Abgrenzung der einzelnen Formen der Joint Tenancy
Nach den common-law Regeln wird vermutet, dass gemeinschaftliche Vermögensgegenstände als joint tenancy gehalten werden. In vielen Provinzen wurde diese Vermutung aber durch Gesetz ganz oder zum Teil außer Kraft gesetzt, siehe z.B. s.13(1) of the Conveyancing and Law of Property Act (Ontario), section 8 of the Alberta Law of Property Act (Alberta), Property Law Act s.11 (British Columbia).
Wenn eine Immobilie von einer Partei gekauft wird, das Eigentum aber von zwei Parteien gemeinsam gehalten wird, wird bis zum Beweis des Gegenteils vermutet, dass die Partei, die die Kaufsumme zur Verfügung gestellt hat, beabsichtigt hat, das gesamte wirtschaftliche Eigentum, einschließlich des Überlebensrechts, zu behalten (Kennedy v Smith, 2022 BCSC 1622 at para 78 [Kennedy]).
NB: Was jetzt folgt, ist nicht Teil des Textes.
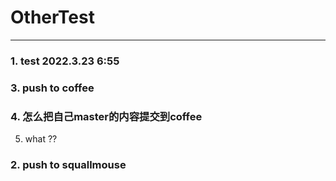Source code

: # OtherTest

---
### 1. test 2022.3.23   6:55


### 3. push to coffee 

### 4. 怎么把自己master的内容提交到coffee

5. what ?? 

### 2. push to squallmouse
Eine Schenkung unter Lebenden setzt voraus, dass der Schenker den Willen zur Schenkung hatte und dies dem Beschenkten bekannt gemacht hat. Außerdem muss der Schenker alles getan haben, was nach der Natur des Vermögensgegenstandes erforderlich ist, um ihn auf den Beschenkten zu übertragen und die Regelung für ihn rechtsverbindlich zu machen (McKendry v. McKendry, 2017 BCCA 48 at para 31 [McKendry])
Für die Zuwendung einer wirtschaftlichen Berechtigung bereits zu Lebzeiten spricht z.B.
- der Umstand, dass entsprechend der Anteile Steuern und Kosten gezahlt wurden,
- tatsächliche Nutzung des Gegenstands,
- Vollmachten und
- Begriffsverwendung in Bankunterlagen (bei Joint account).
Bei Zuwendung an den Ehegatten wird im Zweifel von einer Zuwendung einer wirtschaftlichen Berechtigung auszugehen sein.
Joint Tenancy und deutsches Erbrecht
Auch bei Anwendung deutschen Erbrechts gehen die Regeln der Joint Tenancy im Grundsatz vor.
Allerdings kann die Anwachsung unter Umständen den Pflichtteilsergänzungsanspruch auslösen.
Schwierige Fragen stellen sich auch im Hinblick auf den Pflichtteil, wenn der (wirtschaftlich) Begünstigte der Joint Tenancy selbst den Pflichtteil verlangt.